What you have to do ▸ Print exactly the first lines of the records. Stop after the line containing "solution part2: _rmarkupisprettyawesome_", and leave every picture out.

+++ Input

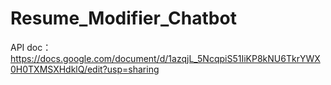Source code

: # Resume_Modifier_Chatbot
API doc：https://docs.google.com/document/d/1azqjL_5NcqpiS51IiKP8kNU6TkrYWX0H0TXMSXHdklQ/edit?usp=sharing
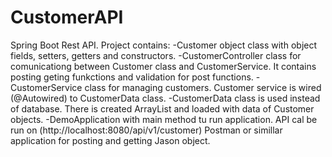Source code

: # CustomerAPI
Spring Boot Rest API.
Project contains:
  -Customer object class with object fields, setters, getters and constructors.
  -CustomerController class for comunicationg between Customer class and CustomerService. It contains posting geting funkctions and validation for post functions. 
  -CustomerService class for managing customers. Customer service is wired (@Autowired) to CustomerData class.
  -CustomerData class is used instead of database. There is created ArrayList and loaded with data of Customer objects.
  -DemoApplication with main method tu run application.
API cal be run on (http://localhost:8080/api/v1/customer) Postman or simillar application for posting and getting Jason object.
  
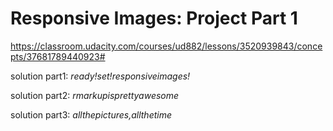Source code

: # Responsive Images: Project Part 1 #
https://classroom.udacity.com/courses/ud882/lessons/3520939843/concepts/37681789440923#

solution part1: _ready!set!responsiveimages!_

solution part2: _rmarkupisprettyawesome_

solution part3: _allthepictures,allthetime_
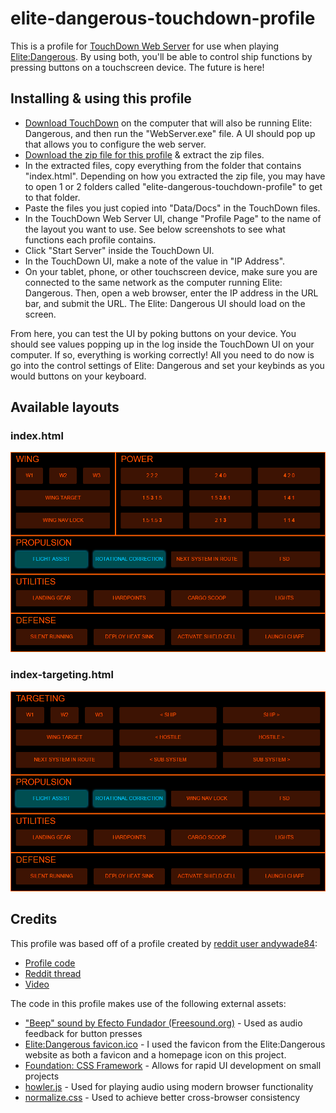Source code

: # elite-dangerous-touchdown-profile

This is a profile for [TouchDown Web Server](http://desrat.lightning-bolt.net/TouchDown/) for use when playing [Elite:Dangerous](https://www.elitedangerous.com/). By using both, you'll be able to control ship functions by pressing buttons on a touchscreen device. The future is here!

## Installing & using this profile
- [Download TouchDown](https://github.com/syelle/elite-dangerous-touchdown-profile/raw/master/bin/TD-Beta-Webcore-0.4.1.1.zip) on the computer that will also be running Elite: Dangerous, and then run the "WebServer.exe" file. A UI should pop up that allows you to configure the web server.
- [Download the zip file for this profile](https://github.com/syelle/elite-dangerous-touchdown-profile/archive/master.zip) & extract the zip files.
- In the extracted files, copy everything from the folder that contains "index.html". Depending on how you extracted the zip file, you may have to open 1 or 2 folders called "elite-dangerous-touchdown-profile" to get to that folder.
- Paste the files you just copied into "Data/Docs" in the TouchDown files.
- In the TouchDown Web Server UI, change "Profile Page" to the name of the layout you want to use. See below screenshots to see what functions each profile contains.
- Click "Start Server" inside the TouchDown UI.
- In the TouchDown UI, make a note of the value in "IP Address".
- On your tablet, phone, or other touchscreen device, make sure you are connected to the same network as the computer running Elite: Dangerous. Then, open a web browser, enter the IP address in the URL bar, and submit the URL. The Elite: Dangerous UI should load on the screen.
 
From here, you can test the UI by poking buttons on your device. You should see values popping up in the log inside the TouchDown UI on your computer. If so, everything is working correctly! All you need to do now is go into the control settings of Elite: Dangerous and set your keybinds as you would buttons on your keyboard.

## Available layouts

### index.html
![Screenshot of syelle's power-management-heavy Elite:Dangerous profile for TouchDown](https://raw.githubusercontent.com/syelle/elite-dangerous-touchdown-profile/master/images/screenshot.png)

### index-targeting.html
![Screenshot of syelle's targeting-heavy Elite:Dangerous profile for TouchDown](https://raw.githubusercontent.com/syelle/elite-dangerous-touchdown-profile/master/images/screenshot-targeting.png)

## Credits
This profile was based off of a profile created by [reddit user andywade84](http://www.reddit.com/user/andywade84):
- [Profile code](https://onedrive.live.com/redir?resid=C5EEF26522725D2!35946&authkey=!ADhaQ5XJvPq8Q1g&ithint=folder%2chtml)
- [Reddit thread](http://www.reddit.com/comments/2iduq9)
- [Video](https://www.youtube.com/watch?v=FcGTCG_xDTQ&feature=youtu.be)

The code in this profile makes use of the following external assets:

- ["Beep" sound by Efecto Fundador (Freesound.org)](https://www.freesound.org/people/Efecto%20Fundador/sounds/195929/) - Used as audio feedback for button presses
- [Elite:Dangerous favicon.ico](https://www.elitedangerous.com/) - I used the favicon from the Elite:Dangerous website as both a favicon and a homepage icon on this project.
- [Foundation: CSS Framework](http://foundation.zurb.com/) - Allows for rapid UI development on small projects
- [howler.js](https://github.com/goldfire/howler.js/) - Used for playing audio using modern browser functionality
- [normalize.css](http://necolas.github.io/normalize.css/) - Used to achieve better cross-browser consistency
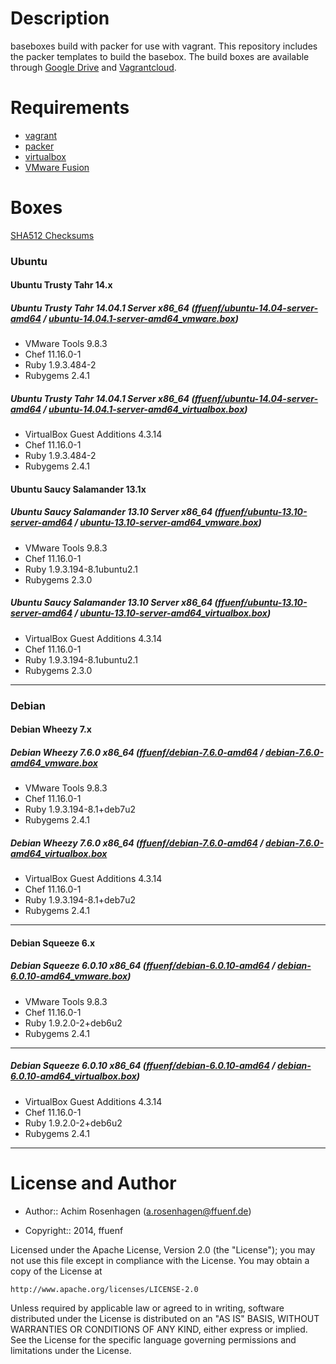 Description
===========

baseboxes build with packer for use with vagrant.
This repository includes the packer templates to build the basebox.
The build boxes are available through [Google Drive](https://googledrive.com/host/0B83ZToJ3fGtDWkZET3FnZ0xzQkE) and [Vagrantcloud](https://www.vagrantcloud.com/ffuenf).

Requirements
============

* [vagrant](http://vagrantup.com)
* [packer](http://packer.io)
* [virtualbox](https://www.virtualbox.org/)
* [VMware Fusion](http://www.vmware.com/de/products/fusion/)

Boxes
=====

[SHA512 Checksums](https://googledrive.com/host/0B83ZToJ3fGtDWkZET3FnZ0xzQkE/SHA512SUMS)

### Ubuntu
#### Ubuntu Trusty Tahr 14.x
##### Ubuntu Trusty Tahr 14.04.1 Server x86_64 ([ffuenf/ubuntu-14.04-server-amd64](https://www.vagrantcloud.com/ffuenf/ubuntu-14.04-server-amd64) / [ubuntu-14.04.1-server-amd64_vmware.box](https://googledrive.com/host/0B83ZToJ3fGtDMFFNbnFsVjVKVmc/ubuntu-14.04.1-server-amd64_vmware.box))
* VMware Tools 9.8.3
* Chef 11.16.0-1
* Ruby 1.9.3.484-2
* Rubygems 2.4.1

##### Ubuntu Trusty Tahr 14.04.1 Server x86_64 ([ffuenf/ubuntu-14.04-server-amd64](https://www.vagrantcloud.com/ffuenf/ubuntu-14.04-server-amd64) / [ubuntu-14.04.1-server-amd64_virtualbox.box](https://googledrive.com/host/0B83ZToJ3fGtDMFFNbnFsVjVKVmc/ubuntu-14.04.1-server-amd64_virtualbox.box))
* VirtualBox Guest Additions 4.3.14
* Chef 11.16.0-1
* Ruby 1.9.3.484-2
* Rubygems 2.4.1

#### Ubuntu Saucy Salamander 13.1x
##### Ubuntu Saucy Salamander 13.10 Server x86_64 ([ffuenf/ubuntu-13.10-server-amd64](https://www.vagrantcloud.com/ffuenf/ubuntu-13.10-server-amd64) / [ubuntu-13.10-server-amd64_vmware.box](https://googledrive.com/host/0B83ZToJ3fGtDcVBKLU1HNTR1bXc/ubuntu-13.10-server-amd64_vmware.box))
* VMware Tools 9.8.3
* Chef 11.16.0-1
* Ruby 1.9.3.194-8.1ubuntu2.1
* Rubygems 2.3.0

##### Ubuntu Saucy Salamander 13.10 Server x86_64 ([ffuenf/ubuntu-13.10-server-amd64](https://www.vagrantcloud.com/ffuenf/ubuntu-13.10-server-amd64) / [ubuntu-13.10-server-amd64_virtualbox.box](https://googledrive.com/host/0B83ZToJ3fGtDcVBKLU1HNTR1bXc/ubuntu-13.10-server-amd64_virtualbox.box))
* VirtualBox Guest Additions 4.3.14
* Chef 11.16.0-1
* Ruby 1.9.3.194-8.1ubuntu2.1
* Rubygems 2.3.0

---

### Debian
#### Debian Wheezy 7.x

##### Debian Wheezy 7.6.0 x86_64 ([ffuenf/debian-7.6.0-amd64](https://www.vagrantcloud.com/ffuenf/debian-7.6.0-amd64) / [debian-7.6.0-amd64_vmware.box](https://googledrive.com/host/0B83ZToJ3fGtDVC1DeVVzc3lkc0U/debian-7.6.0-amd64_vmware.box)
* VMware Tools 9.8.3
* Chef 11.16.0-1
* Ruby 1.9.3.194-8.1+deb7u2
* Rubygems 2.4.1

##### Debian Wheezy 7.6.0 x86_64 ([ffuenf/debian-7.6.0-amd64](https://www.vagrantcloud.com/ffuenf/debian-7.6.0-amd64) / [debian-7.6.0-amd64_virtualbox.box](https://googledrive.com/host/0B83ZToJ3fGtDVC1DeVVzc3lkc0U/debian-7.6.0-amd64_virtualbox.box)
* VirtualBox Guest Additions 4.3.14
* Chef 11.16.0-1
* Ruby 1.9.3.194-8.1+deb7u2
* Rubygems 2.4.1

---

#### Debian Squeeze 6.x
##### Debian Squeeze 6.0.10 x86_64 ([ffuenf/debian-6.0.10-amd64](https://www.vagrantcloud.com/ffuenf/debian-6.0.10-amd64) / [debian-6.0.10-amd64_vmware.box](https://googledrive.com/host/0B83ZToJ3fGtDeE9KWm1sWndZdGs/debian-6.0.10-amd64_vmware.box))
* VMware Tools 9.8.3
* Chef 11.16.0-1
* Ruby 1.9.2.0-2+deb6u2
* Rubygems 2.4.1

---

##### Debian Squeeze 6.0.10 x86_64 ([ffuenf/debian-6.0.10-amd64](https://www.vagrantcloud.com/ffuenf/debian-6.0.10-amd64) / [debian-6.0.10-amd64_virtualbox.box](https://googledrive.com/host/0B83ZToJ3fGtDeE9KWm1sWndZdGs/debian-6.0.10-amd64_virtualbox.box))
* VirtualBox Guest Additions 4.3.14
* Chef 11.16.0-1
* Ruby 1.9.2.0-2+deb6u2
* Rubygems 2.4.1

---

License and Author
==================

- Author:: Achim Rosenhagen (<a.rosenhagen@ffuenf.de>)

- Copyright:: 2014, ffuenf

Licensed under the Apache License, Version 2.0 (the "License");
you may not use this file except in compliance with the License.
You may obtain a copy of the License at

    http://www.apache.org/licenses/LICENSE-2.0

Unless required by applicable law or agreed to in writing, software
distributed under the License is distributed on an "AS IS" BASIS,
WITHOUT WARRANTIES OR CONDITIONS OF ANY KIND, either express or implied.
See the License for the specific language governing permissions and
limitations under the License.
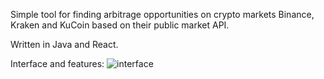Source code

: Simple tool for finding arbitrage opportunities on crypto markets Binance, Kraken and KuCoin based on their public market API.

Written in Java and React.

Interface and features:
![interface](https://github.com/Gladias/crypto-arbitrage/assets/15852857/f04902bb-851e-46d4-86ed-6e35f551ea4b)
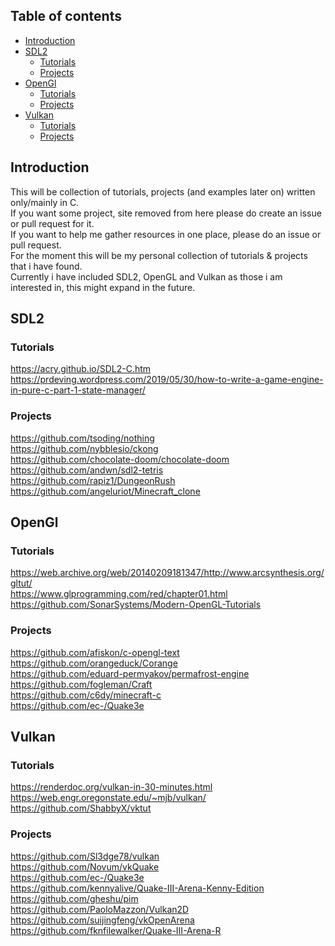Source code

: ## Table of contents
* [Introduction](#introduction)
* [SDL2](#sdl2)
	* [Tutorials](#tutorials)
	* [Projects](#projects)
* [OpenGl](#opengl)
	* [Tutorials](#tutorials-1)
	* [Projects](#projects-1)
* [Vulkan](#vulkan)
	* [Tutorials](#tutorials-2)
	* [Projects](#projects-2)


## Introduction
This will be collection of tutorials, projects (and examples later on) written only/mainly in C.   
If you want some project, site removed from here please do create an issue or pull request for it.   
If you want to help me gather resources in one place, please do an issue or pull request.   
For the moment this will be my personal collection of tutorials & projects that i have found.   
Currently i have included SDL2, OpenGL and Vulkan as those i am interested in, this might expand in the future.   
   
## SDL2

### Tutorials
https://acry.github.io/SDL2-C.htm   
https://prdeving.wordpress.com/2019/05/30/how-to-write-a-game-engine-in-pure-c-part-1-state-manager/
   
### Projects
https://github.com/tsoding/nothing   
https://github.com/nybblesio/ckong   
https://github.com/chocolate-doom/chocolate-doom   
https://github.com/andwn/sdl2-tetris   
https://github.com/rapiz1/DungeonRush   
https://github.com/angeluriot/Minecraft_clone   
   
## OpenGl
   
### Tutorials
https://web.archive.org/web/20140209181347/http://www.arcsynthesis.org/gltut/   
https://www.glprogramming.com/red/chapter01.html   
https://github.com/SonarSystems/Modern-OpenGL-Tutorials   
   
### Projects
https://github.com/afiskon/c-opengl-text   
https://github.com/orangeduck/Corange   
https://github.com/eduard-permyakov/permafrost-engine   
https://github.com/fogleman/Craft   
https://github.com/c6dy/minecraft-c   
https://github.com/ec-/Quake3e   
   
## Vulkan
   
### Tutorials
https://renderdoc.org/vulkan-in-30-minutes.html   
https://web.engr.oregonstate.edu/~mjb/vulkan/   
https://github.com/ShabbyX/vktut   
   
### Projects
https://github.com/Sl3dge78/vulkan   
https://github.com/Novum/vkQuake   
https://github.com/ec-/Quake3e   
https://github.com/kennyalive/Quake-III-Arena-Kenny-Edition   
https://github.com/gheshu/pim   
https://github.com/PaoloMazzon/Vulkan2D   
https://github.com/suijingfeng/vkOpenArena   
https://github.com/fknfilewalker/Quake-III-Arena-R   
   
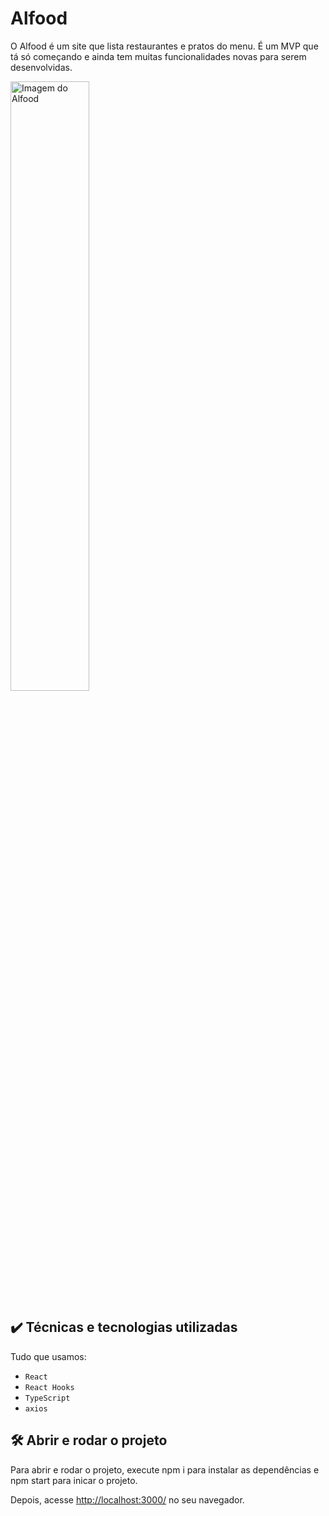 # Alfood

O Alfood é um site que lista restaurantes e pratos do menu. 
É um MVP que tá só começando e ainda tem muitas funcionalidades novas para serem desenvolvidas.

<img src="screencapture.png" alt="Imagem do Alfood" width="50%">


## ✔️ Técnicas e tecnologias utilizadas

Tudo que usamos:

- `React`
- `React Hooks`
- `TypeScript`
- `axios`

## 🛠️ Abrir e rodar o projeto

Para abrir e rodar o projeto, execute npm i para instalar as dependências e npm start para inicar o projeto.

Depois, acesse <a href="http://localhost:3000/">http://localhost:3000/</a> no seu navegador.
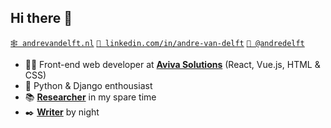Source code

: ## Hi there 👋 

[`🕸️ andrevandelft.nl`](https://andrevandelft.nl) [`🔗 linkedin.com/in/andre-van-delft`](https://www.linkedin.com/in/andre-van-delft/) [`📸 @andredelft`](https://instagram.com/@andredelft)

* 🧑‍💻 Front-end web developer at [**Aviva Solutions**](https://avivasolutions.nl/en) (React, Vue.js, HTML & CSS)
* 🐍 Python & Django enthousiast
* 📚 [**Researcher**](https://github.com/andredelft/phusis-index) in my spare time
* ✒️ [**Writer**](https://andrevandelft.nl/essays) by night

++++++

Result ▸
Source code

: # Resume_Modifier_Chatbot
API doc：https://docs.google.com/document/d/1azqjL_5NcqpiS51IiKP8kNU6TkrYWX0H0TXMSXHdklQ/edit?usp=sharing
Source code

: # CustomerAPI
Spring Boot Rest API.
Project contains:
  -Customer object class with object fields, setters, getters and constructors.
  -CustomerController class for comunicationg between Customer class and CustomerService. It contains posting geting funkctions and validation for post functions. 
  -CustomerService class for managing customers. Customer service is wired (@Autowired) to CustomerData class.
  -CustomerData class is used instead of database. There is created ArrayList and loaded with data of Customer objects.
  -DemoApplication with main method tu run application.
API cal be run on (http://localhost:8080/api/v1/customer) Postman or simillar application for posting and getting Jason object.
  
Source code

: # Responsive Images: Project Part 1 #
https://classroom.udacity.com/courses/ud882/lessons/3520939843/concepts/37681789440923#

solution part1: _ready!set!responsiveimages!_

solution part2: _rmarkupisprettyawesome_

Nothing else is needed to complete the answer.